**Instructions to follow**: Extract exactly those lines that lie between the start of the material and the line with "European Commission under the Marie Curie Career", including both boundary lines and no others.

**Exercise input**:
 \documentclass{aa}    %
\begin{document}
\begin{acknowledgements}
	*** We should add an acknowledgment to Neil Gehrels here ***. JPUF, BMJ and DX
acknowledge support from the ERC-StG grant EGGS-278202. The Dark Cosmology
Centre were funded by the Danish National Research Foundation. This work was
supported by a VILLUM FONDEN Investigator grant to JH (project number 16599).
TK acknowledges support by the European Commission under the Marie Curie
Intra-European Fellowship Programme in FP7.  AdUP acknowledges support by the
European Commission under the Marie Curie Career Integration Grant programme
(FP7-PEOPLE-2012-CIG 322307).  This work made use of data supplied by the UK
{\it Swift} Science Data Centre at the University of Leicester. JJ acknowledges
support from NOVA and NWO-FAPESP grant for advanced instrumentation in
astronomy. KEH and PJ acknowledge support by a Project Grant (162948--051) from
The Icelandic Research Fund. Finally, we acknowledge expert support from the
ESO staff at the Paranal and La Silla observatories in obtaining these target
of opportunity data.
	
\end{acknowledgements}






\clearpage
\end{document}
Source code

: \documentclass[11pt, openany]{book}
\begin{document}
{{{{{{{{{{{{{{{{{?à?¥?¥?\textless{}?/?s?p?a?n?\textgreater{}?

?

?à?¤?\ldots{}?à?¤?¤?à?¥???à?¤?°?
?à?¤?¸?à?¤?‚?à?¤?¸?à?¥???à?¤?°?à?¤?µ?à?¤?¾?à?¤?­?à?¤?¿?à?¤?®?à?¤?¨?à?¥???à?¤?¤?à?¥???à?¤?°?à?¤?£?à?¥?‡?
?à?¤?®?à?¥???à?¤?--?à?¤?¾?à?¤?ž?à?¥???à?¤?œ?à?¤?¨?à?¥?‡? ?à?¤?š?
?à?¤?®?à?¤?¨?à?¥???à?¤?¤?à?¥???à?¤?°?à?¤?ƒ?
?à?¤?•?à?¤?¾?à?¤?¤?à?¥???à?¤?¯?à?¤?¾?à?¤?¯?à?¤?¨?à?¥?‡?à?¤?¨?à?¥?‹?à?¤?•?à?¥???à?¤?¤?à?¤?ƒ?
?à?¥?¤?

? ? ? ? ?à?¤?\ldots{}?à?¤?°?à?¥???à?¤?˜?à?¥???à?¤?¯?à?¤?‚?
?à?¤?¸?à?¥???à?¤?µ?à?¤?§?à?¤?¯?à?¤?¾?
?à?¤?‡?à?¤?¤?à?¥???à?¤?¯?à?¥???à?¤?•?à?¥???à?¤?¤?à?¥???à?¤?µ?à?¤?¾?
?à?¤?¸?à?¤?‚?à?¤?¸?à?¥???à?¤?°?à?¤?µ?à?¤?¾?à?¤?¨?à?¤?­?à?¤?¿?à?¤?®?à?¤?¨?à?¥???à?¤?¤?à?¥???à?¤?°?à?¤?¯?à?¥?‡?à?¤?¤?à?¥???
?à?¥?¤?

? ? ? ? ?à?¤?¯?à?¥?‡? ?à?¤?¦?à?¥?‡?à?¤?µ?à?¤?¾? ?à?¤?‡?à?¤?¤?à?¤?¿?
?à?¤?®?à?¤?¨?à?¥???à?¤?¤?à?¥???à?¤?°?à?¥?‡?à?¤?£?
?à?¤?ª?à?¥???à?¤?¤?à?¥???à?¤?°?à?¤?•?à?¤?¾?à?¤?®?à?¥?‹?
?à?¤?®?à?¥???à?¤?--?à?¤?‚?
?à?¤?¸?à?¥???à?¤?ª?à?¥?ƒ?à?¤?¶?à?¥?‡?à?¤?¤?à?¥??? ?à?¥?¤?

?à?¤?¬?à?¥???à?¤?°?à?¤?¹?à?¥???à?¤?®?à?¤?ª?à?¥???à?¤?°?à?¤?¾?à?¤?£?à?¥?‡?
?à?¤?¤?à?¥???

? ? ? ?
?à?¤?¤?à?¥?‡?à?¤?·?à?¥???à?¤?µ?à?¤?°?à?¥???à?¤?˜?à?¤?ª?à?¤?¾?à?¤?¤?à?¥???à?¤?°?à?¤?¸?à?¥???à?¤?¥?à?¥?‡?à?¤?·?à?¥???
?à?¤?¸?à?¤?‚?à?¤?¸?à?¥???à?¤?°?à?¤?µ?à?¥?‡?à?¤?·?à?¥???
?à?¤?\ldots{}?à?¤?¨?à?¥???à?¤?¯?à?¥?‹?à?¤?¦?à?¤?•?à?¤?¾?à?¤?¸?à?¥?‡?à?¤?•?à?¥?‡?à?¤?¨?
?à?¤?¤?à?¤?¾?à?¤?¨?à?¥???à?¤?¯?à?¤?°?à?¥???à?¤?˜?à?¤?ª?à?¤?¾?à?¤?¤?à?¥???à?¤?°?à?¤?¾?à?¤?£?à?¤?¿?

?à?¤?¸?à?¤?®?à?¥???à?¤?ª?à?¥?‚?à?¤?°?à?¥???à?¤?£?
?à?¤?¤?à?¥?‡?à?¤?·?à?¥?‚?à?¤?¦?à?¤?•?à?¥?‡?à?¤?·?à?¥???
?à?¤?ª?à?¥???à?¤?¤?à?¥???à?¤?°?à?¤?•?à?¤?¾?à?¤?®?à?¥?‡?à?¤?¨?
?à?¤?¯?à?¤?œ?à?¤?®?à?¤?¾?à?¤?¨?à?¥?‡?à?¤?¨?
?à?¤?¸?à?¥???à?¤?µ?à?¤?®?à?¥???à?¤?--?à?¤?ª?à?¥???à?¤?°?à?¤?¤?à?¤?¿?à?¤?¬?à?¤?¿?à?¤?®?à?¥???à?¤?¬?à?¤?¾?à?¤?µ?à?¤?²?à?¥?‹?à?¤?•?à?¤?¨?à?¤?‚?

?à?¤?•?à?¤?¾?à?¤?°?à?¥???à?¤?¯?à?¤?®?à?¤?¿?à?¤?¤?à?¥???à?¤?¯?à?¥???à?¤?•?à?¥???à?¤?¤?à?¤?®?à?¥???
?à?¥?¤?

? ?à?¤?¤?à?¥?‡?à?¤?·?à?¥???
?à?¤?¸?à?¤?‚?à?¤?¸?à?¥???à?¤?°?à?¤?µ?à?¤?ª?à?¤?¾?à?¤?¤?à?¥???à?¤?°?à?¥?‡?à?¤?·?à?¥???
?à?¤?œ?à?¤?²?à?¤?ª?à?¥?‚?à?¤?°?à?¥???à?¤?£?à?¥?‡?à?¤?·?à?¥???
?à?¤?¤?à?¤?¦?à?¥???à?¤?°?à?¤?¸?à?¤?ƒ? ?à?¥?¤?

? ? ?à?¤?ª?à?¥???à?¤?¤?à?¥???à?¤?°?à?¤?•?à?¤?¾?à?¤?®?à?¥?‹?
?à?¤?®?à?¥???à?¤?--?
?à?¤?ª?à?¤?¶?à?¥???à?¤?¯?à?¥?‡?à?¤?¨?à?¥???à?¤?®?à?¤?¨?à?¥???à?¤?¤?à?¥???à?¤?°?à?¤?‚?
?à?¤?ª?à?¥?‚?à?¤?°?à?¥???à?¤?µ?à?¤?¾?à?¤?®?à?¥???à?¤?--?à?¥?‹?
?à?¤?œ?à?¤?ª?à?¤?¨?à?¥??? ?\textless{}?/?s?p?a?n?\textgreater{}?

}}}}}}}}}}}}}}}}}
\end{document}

**Your solution**:
 \documentclass{aa}    %
\begin{document}
\begin{acknowledgements}
	*** We should add an acknowledgment to Neil Gehrels here ***. JPUF, BMJ and DX
acknowledge support from the ERC-StG grant EGGS-278202. The Dark Cosmology
Centre were funded by the Danish National Research Foundation. This work was
supported by a VILLUM FONDEN Investigator grant to JH (project number 16599).
TK acknowledges support by the European Commission under the Marie Curie
Intra-European Fellowship Programme in FP7.  AdUP acknowledges support by the
European Commission under the Marie Curie Career Integration Grant programme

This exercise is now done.